● **Study material**

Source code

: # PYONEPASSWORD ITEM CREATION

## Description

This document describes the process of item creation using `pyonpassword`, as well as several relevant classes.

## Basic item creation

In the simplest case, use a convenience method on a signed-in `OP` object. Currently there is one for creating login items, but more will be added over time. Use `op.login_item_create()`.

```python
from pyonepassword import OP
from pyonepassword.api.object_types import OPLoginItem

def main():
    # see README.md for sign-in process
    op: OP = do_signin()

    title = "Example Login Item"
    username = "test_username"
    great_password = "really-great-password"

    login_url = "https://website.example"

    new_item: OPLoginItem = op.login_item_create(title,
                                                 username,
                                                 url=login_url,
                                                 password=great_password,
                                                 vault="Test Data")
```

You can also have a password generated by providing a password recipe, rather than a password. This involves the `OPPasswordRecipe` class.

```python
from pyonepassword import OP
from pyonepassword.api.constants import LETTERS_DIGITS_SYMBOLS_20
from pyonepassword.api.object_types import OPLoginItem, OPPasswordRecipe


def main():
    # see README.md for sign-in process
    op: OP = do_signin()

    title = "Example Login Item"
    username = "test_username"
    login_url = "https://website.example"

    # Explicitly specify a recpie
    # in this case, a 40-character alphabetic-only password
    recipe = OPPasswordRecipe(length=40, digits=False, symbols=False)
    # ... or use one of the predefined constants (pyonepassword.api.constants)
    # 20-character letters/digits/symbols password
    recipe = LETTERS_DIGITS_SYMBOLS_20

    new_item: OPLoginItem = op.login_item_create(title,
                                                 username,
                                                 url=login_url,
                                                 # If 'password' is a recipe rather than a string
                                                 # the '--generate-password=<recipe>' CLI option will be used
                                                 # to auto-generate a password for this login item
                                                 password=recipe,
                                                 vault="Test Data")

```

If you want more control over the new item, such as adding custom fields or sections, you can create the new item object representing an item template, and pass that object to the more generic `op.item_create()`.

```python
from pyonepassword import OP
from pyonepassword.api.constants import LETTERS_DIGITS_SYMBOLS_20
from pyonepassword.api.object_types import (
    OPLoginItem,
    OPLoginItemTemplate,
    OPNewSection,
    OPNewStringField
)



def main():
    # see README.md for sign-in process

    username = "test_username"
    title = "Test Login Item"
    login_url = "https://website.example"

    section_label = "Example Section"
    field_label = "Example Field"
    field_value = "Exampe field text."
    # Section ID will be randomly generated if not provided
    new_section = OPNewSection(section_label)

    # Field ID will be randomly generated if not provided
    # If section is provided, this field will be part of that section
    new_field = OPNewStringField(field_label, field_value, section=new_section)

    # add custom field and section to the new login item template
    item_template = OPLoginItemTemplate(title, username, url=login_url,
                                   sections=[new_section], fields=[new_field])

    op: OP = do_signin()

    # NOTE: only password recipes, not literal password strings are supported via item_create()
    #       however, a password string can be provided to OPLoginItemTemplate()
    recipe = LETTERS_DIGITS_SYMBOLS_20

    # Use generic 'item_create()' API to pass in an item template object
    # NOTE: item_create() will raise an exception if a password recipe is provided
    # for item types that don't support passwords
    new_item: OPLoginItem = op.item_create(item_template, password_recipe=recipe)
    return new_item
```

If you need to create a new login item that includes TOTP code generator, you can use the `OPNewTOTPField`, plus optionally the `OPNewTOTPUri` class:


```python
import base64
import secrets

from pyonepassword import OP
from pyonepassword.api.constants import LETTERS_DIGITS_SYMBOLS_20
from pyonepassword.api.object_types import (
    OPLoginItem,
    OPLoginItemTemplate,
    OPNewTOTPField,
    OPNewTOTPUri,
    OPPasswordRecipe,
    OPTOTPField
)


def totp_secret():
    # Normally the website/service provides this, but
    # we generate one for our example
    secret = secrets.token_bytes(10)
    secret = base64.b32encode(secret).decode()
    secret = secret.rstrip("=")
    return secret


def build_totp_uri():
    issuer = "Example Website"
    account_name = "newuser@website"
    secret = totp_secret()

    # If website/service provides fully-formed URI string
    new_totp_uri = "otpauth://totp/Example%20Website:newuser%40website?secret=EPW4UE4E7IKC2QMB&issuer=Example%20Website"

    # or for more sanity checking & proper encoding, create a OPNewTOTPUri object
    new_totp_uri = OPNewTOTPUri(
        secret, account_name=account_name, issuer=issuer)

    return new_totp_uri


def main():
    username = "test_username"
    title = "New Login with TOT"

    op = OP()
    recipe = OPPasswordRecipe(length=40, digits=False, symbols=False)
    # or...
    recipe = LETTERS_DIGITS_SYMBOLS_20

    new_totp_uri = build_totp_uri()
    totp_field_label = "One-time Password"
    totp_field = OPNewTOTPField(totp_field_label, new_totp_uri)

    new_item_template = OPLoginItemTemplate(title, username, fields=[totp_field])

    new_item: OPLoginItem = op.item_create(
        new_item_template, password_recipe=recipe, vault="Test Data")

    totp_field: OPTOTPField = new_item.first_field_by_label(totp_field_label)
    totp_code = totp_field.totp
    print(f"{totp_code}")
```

● **Your assignment**
Transcribe the whole listing with every word preserved.

● **Answer area**
Source code

: # PYONEPASSWORD ITEM CREATION

## Description

This document describes the process of item creation using `pyonpassword`, as well as several relevant classes.

## Basic item creation

In the simplest case, use a convenience method on a signed-in `OP` object. Currently there is one for creating login items, but more will be added over time. Use `op.login_item_create()`.

```python
from pyonepassword import OP
from pyonepassword.api.object_types import OPLoginItem

def main():
    # see README.md for sign-in process
    op: OP = do_signin()

    title = "Example Login Item"
    username = "test_username"
    great_password = "really-great-password"

    login_url = "https://website.example"

    new_item: OPLoginItem = op.login_item_create(title,
                                                 username,
                                                 url=login_url,
                                                 password=great_password,
                                                 vault="Test Data")
```

You can also have a password generated by providing a password recipe, rather than a password. This involves the `OPPasswordRecipe` class.

```python
from pyonepassword import OP
from pyonepassword.api.constants import LETTERS_DIGITS_SYMBOLS_20
from pyonepassword.api.object_types import OPLoginItem, OPPasswordRecipe


def main():
    # see README.md for sign-in process
    op: OP = do_signin()

    title = "Example Login Item"
    username = "test_username"
    login_url = "https://website.example"

    # Explicitly specify a recpie
    # in this case, a 40-character alphabetic-only password
    recipe = OPPasswordRecipe(length=40, digits=False, symbols=False)
    # ... or use one of the predefined constants (pyonepassword.api.constants)
    # 20-character letters/digits/symbols password
    recipe = LETTERS_DIGITS_SYMBOLS_20

    new_item: OPLoginItem = op.login_item_create(title,
                                                 username,
                                                 url=login_url,
                                                 # If 'password' is a recipe rather than a string
                                                 # the '--generate-password=<recipe>' CLI option will be used
                                                 # to auto-generate a password for this login item
                                                 password=recipe,
                                                 vault="Test Data")

```

If you want more control over the new item, such as adding custom fields or sections, you can create the new item object representing an item template, and pass that object to the more generic `op.item_create()`.

```python
from pyonepassword import OP
from pyonepassword.api.constants import LETTERS_DIGITS_SYMBOLS_20
from pyonepassword.api.object_types import (
    OPLoginItem,
    OPLoginItemTemplate,
    OPNewSection,
    OPNewStringField
)



def main():
    # see README.md for sign-in process

    username = "test_username"
    title = "Test Login Item"
    login_url = "https://website.example"

    section_label = "Example Section"
    field_label = "Example Field"
    field_value = "Exampe field text."
    # Section ID will be randomly generated if not provided
    new_section = OPNewSection(section_label)

    # Field ID will be randomly generated if not provided
    # If section is provided, this field will be part of that section
    new_field = OPNewStringField(field_label, field_value, section=new_section)

    # add custom field and section to the new login item template
    item_template = OPLoginItemTemplate(title, username, url=login_url,
                                   sections=[new_section], fields=[new_field])

    op: OP = do_signin()

    # NOTE: only password recipes, not literal password strings are supported via item_create()
    #       however, a password string can be provided to OPLoginItemTemplate()
    recipe = LETTERS_DIGITS_SYMBOLS_20

    # Use generic 'item_create()' API to pass in an item template object
    # NOTE: item_create() will raise an exception if a password recipe is provided
    # for item types that don't support passwords
    new_item: OPLoginItem = op.item_create(item_template, password_recipe=recipe)
    return new_item
```

If you need to create a new login item that includes TOTP code generator, you can use the `OPNewTOTPField`, plus optionally the `OPNewTOTPUri` class:


```python
import base64
import secrets

from pyonepassword import OP
from pyonepassword.api.constants import LETTERS_DIGITS_SYMBOLS_20
from pyonepassword.api.object_types import (
    OPLoginItem,
    OPLoginItemTemplate,
    OPNewTOTPField,
    OPNewTOTPUri,
    OPPasswordRecipe,
    OPTOTPField
)


def totp_secret():
    # Normally the website/service provides this, but
    # we generate one for our example
    secret = secrets.token_bytes(10)
    secret = base64.b32encode(secret).decode()
    secret = secret.rstrip("=")
    return secret


def build_totp_uri():
    issuer = "Example Website"
    account_name = "newuser@website"
    secret = totp_secret()

    # If website/service provides fully-formed URI string
    new_totp_uri = "otpauth://totp/Example%20Website:newuser%40website?secret=EPW4UE4E7IKC2QMB&issuer=Example%20Website"

    # or for more sanity checking & proper encoding, create a OPNewTOTPUri object
    new_totp_uri = OPNewTOTPUri(
        secret, account_name=account_name, issuer=issuer)

    return new_totp_uri


def main():
    username = "test_username"
    title = "New Login with TOT"

    op = OP()
    recipe = OPPasswordRecipe(length=40, digits=False, symbols=False)
    # or...
    recipe = LETTERS_DIGITS_SYMBOLS_20

    new_totp_uri = build_totp_uri()
    totp_field_label = "One-time Password"
    totp_field = OPNewTOTPField(totp_field_label, new_totp_uri)

    new_item_template = OPLoginItemTemplate(title, username, fields=[totp_field])

    new_item: OPLoginItem = op.item_create(
        new_item_template, password_recipe=recipe, vault="Test Data")

    totp_field: OPTOTPField = new_item.first_field_by_label(totp_field_label)
    totp_code = totp_field.totp
    print(f"{totp_code}")
```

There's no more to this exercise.